New Balad MK determined to fight home demolitions

Goumha Azbarga says liberal Israelis must safeguard the rights of the minority.

NEW BALAD MK Goumha Azbarga: ‘There is enough room for everyone in the Negev. We can’t accept that people are forcibly uprooted. (photo credit: YOUTUBE)
NEW BALAD MK Goumha Azbarga: ‘There is enough room for everyone in the Negev. We can’t accept that people are forcibly uprooted.
(photo credit: YOUTUBE)
Goumha Azbarga has a full plate of issues for when he takes up his duties as a Balad party MK on Wednesday, reflecting his background as a member of Israel’s most marginalized group and a minority within a minority.
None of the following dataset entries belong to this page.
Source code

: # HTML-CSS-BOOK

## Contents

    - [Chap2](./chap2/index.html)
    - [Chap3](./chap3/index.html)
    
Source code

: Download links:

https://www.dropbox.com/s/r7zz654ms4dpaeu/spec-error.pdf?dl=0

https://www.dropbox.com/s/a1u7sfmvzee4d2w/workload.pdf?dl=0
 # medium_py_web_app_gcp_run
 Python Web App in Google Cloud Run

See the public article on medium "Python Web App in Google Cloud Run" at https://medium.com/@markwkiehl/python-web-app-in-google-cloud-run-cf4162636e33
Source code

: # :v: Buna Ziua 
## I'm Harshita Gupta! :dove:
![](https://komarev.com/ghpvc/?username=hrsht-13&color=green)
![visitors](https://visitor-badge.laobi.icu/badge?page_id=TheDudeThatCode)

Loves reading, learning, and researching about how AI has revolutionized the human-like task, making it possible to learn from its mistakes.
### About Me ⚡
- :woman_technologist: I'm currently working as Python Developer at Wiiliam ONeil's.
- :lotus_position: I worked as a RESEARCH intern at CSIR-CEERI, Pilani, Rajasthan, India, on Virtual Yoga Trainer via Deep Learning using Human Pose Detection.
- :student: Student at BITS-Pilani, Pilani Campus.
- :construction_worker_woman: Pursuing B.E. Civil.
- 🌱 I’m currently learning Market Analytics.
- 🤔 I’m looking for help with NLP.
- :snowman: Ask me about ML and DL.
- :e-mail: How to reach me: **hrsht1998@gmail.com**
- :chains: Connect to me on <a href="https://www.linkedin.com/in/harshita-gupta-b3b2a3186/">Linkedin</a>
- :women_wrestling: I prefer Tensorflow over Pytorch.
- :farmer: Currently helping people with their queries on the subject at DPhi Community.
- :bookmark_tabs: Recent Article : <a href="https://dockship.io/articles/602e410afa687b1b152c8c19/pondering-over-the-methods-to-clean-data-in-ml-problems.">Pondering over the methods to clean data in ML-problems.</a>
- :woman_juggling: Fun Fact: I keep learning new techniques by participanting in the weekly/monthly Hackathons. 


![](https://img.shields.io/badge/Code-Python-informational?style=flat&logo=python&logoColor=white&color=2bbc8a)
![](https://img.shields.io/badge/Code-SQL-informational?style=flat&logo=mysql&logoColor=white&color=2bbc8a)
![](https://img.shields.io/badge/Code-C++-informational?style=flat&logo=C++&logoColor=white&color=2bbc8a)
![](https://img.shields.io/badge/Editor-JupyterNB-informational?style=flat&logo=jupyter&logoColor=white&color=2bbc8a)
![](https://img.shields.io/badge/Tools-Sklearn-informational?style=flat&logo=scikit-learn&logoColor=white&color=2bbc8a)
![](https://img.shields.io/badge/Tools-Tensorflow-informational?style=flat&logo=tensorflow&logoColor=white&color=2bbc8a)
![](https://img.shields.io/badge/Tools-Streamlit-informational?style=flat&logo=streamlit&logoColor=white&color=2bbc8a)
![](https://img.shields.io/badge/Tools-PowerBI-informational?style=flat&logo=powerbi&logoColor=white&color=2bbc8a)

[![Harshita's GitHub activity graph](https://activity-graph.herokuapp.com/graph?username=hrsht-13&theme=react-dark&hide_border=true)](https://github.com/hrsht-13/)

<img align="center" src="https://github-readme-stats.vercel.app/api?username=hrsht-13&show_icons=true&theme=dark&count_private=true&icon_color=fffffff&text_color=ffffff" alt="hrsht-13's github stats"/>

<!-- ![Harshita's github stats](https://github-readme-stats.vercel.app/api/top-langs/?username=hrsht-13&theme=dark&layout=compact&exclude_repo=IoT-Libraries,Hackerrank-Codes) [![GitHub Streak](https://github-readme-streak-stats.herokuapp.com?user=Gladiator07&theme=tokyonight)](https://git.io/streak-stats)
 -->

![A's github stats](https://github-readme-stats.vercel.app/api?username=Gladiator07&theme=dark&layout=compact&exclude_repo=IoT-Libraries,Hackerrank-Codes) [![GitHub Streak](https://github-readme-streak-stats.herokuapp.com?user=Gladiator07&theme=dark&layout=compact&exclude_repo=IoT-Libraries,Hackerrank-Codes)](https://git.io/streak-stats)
He is a Beduin Arab from the Negev township of Lakiya.
“Home demolitions, unrecognized villages, destruction of crops, education, health and master plans” are all subjects he intends to focus on as he replaces Basel Ghattas, who resigned his seat Sunday at the start of a plea-bargain agreement that will see him serve two years in jail for smuggling cellphones into Ketziot Prison.
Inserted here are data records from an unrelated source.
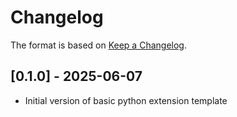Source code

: # Changelog

The format is based on [Keep a Changelog](https://keepachangelog.com/en/1.0.0/).


## [0.1.0] - 2025-06-07
- Initial version of basic python extension template
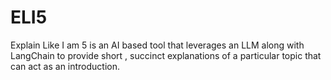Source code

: # ELI5
Explain Like I am 5 is an AI based tool that leverages an LLM along with LangChain to provide short , succinct explanations of a particular topic that can act as an introduction. 
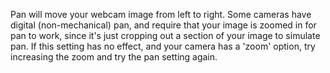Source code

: Pan will move your webcam image from left to right.  Some cameras have digital (non-mechanical) pan, and require that your image is zoomed in for pan to work, since it's just cropping out a section of your image to simulate pan.  If this setting has no effect, and your camera has a 'zoom' option, try increasing the zoom and try the pan setting again.

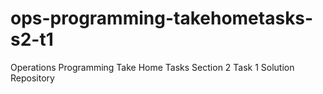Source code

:# ops-programming-takehometasks-s2-t1
 Operations Programming Take Home Tasks Section 2 Task 1 Solution Repository
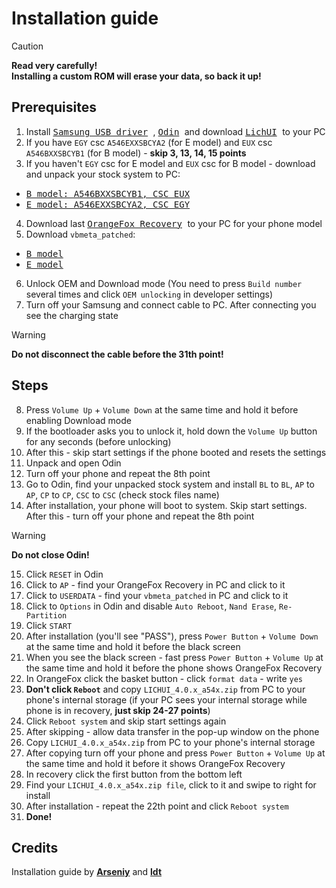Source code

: # Installation guide

> [!CAUTION]
> **Read very carefully!** <br/>
> **Installing a custom ROM will erase your data, so back it up!**

## Prerequisites
1) Install <kbd> [Samsung USB driver](https://developer.samsung.com/android-usb-driver) </kbd>, <kbd> [Odin](https://odindownloader.com/download/odin3-v3-14-4) </kbd> and download <kbd> [LichUI](https://github.com/MrDemon-LICH/PROJECT-LichUI/releases) </kbd> to your PC 
2) If you have `EGY` csc `A546EXXSBCYA2` (for E model) and `EUX` csc `A546BXXSBCYB1` (for B model) - **skip 3, 13, 14, 15 points** 
3) If you haven't `EGY` csc for E model and `EUX` csc for B model - download and unpack your stock system to PC: 
- <kbd> [B model: A546BXXSBCYB1, CSC EUX](https://samfw.com/firmware/SM-A546B/EUX/A546BXXSBCYB1) </kbd>
- <kbd> [E model: A546EXXSBCYA2, CSC EGY](https://samfw.com/firmware/SM-A546E/EGY/A546EXXSBCYA2) </kbd>
4) Download last <kbd> [OrangeFox Recovery](https://github.com/Vaz15k/android_device_samsung_a54x/releases/tag/2024-12-08) </kbd> to your PC for your phone model
5) Download `vbmeta_patched`:
- <kbd> [B model](https://github.com/Vaz15k/proprietary_vendor_samsung_a54x/releases/tag/A546BXXSBCYB1_OXM) </kbd>
- <kbd> [E model](https://github.com/Vaz15k/proprietary_vendor_samsung_a54x/releases/tag/A546EXXSBCYA2_OJM) </kbd>
6) Unlock OEM and Download mode (You need to press `Build number` several times and сlick `OEM unlocking` in developer settings)
7) Turn off your Samsung and connect cable to PC. After connecting you see the charging state
> [!WARNING]
> **Do not disconnect the cable before the 31th point!**

## Steps
8) Press `Volume Up` + `Volume Down` at the same time and hold it before enabling Download mode
9) If the bootloader asks you to unlock it, hold down the `Volume Up` button for any seconds (before unlocking)
10) After this - skip start settings if the phone booted and resets the settings
11) Unpack and open Odin
12) Turn off your phone and repeat the 8th point
13) Go to Odin, find your unpacked stock system and install `BL` to `BL`, `AP` to `AP`, `CP` to `CP`, `CSC` to `CSC` (check stock files name)
14) After installation, your phone will boot to system. Skip start settings. After this - turn off your phone and repeat the 8th point
> [!WARNING]
> **Do not close Odin!**

15) Click `RESET` in Odin
16) Click to `AP` - find your OrangeFox Recovery in PC and click to it
17) Click to `USERDATA` - find your `vbmeta_patched` in PC and click to it
18) Click to `Options` in Odin and disable `Auto Reboot`, `Nand Erase`, `Re-Partition`
19) Click `START`
20) After installation (you'll see "PASS"), press `Power Button` + `Volume Down` at the same time and hold it before the black screen
21) When you see the black screen - fast press `Power Button` + `Volume Up` at the same time and hold it before the phone shows OrangeFox Recovery
22) In OrangeFox click the basket button - click `format data` - write `yes`
23) **Don't click `Reboot`** and copy `LICHUI_4.0.x_a54x.zip` from PC to your phone's internal storage (if your PC sees your internal storage while phone is in recovery, **just skip 24-27 points**)
24) Click `Reboot system` and skip start settings again 
25) After skipping - allow data transfer in the pop-up window on the phone 
26) Copy `LICHUI_4.0.x_a54x.zip` from PC to your phone's internal storage
27) After copying turn off your phone and press `Power Button` + `Volume Up` at the same time and hold it before it shows OrangeFox Recovery
28) In recovery click the first button from the bottom left
29) Find your `LICHUI_4.0.x_a54x.zip file`, click to it and swipe to right for install
30) After installation - repeat the 22th point and click `Reboot system`
31) **Done!**

## Credits
Installation guide by **[Arseniy](https://t.me/Arsenybespomestnov)** and **[ldt](https://github.com/ldtdev0/)**
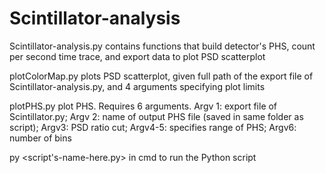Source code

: # Scintillator-analysis
Scintillator-analysis.py contains functions that build detector's PHS, count per second time trace, and export data to plot PSD scatterplot

plotColorMap.py plots PSD scatterplot, given full path of the export file of Scintillator-analysis.py, and 4 arguments specifying plot limits

plotPHS.py plot PHS. Requires 6 arguments. Argv 1: export file of Scintillator.py; Argv 2: name of output PHS file (saved in same folder as script); Argv3: PSD ratio cut; Argv4-5: specifies range of PHS; Argv6: number of bins

py <script's-name-here.py> in cmd to run the Python script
Azbarga said Ghattas’s action was “not okay,” but it brought attention to the plight of prisoners, “a problem removed from public awareness, with people not knowing the suffering of the security prisoners.”
“But he bears the responsibility for what he did,” he said of Ghattas.
As a Balad stalwart Azbarga believes Israel’s definition as a Jewish state makes it racist.
But in his view, Arabs also need to work with elements in the Jewish community.
“There is no doubt that we want to achieve change also through liberal Jews and Jews for whom civil rights are important,” he said. “It is a basis of democracy to safeguard the rights of the minority. We need to do work on Israeli-Jewish public opinion and also on the media, which I think is mobilized in favor of the authorities.”
He also said he believes Arabs need to put their cause higher on the international agenda by working with rights groups and parliaments of democratic states. “There is a great deal to do in this respect,” he said.
In Azbarga’s view, the Negev Beduin are facing a battle for survival in the face of efforts to force them off their land and concentrate them in townships. Nowhere is this more evident in his view than in Umm al-Hiran, the unrecognized village that authorities are planning to transform into the Jewish town of Hiran in keeping with a 2015 supreme court decision.
According to that decision, the Beduin families, although forcibly moved by the army to the site in 1956, do not have title to the land.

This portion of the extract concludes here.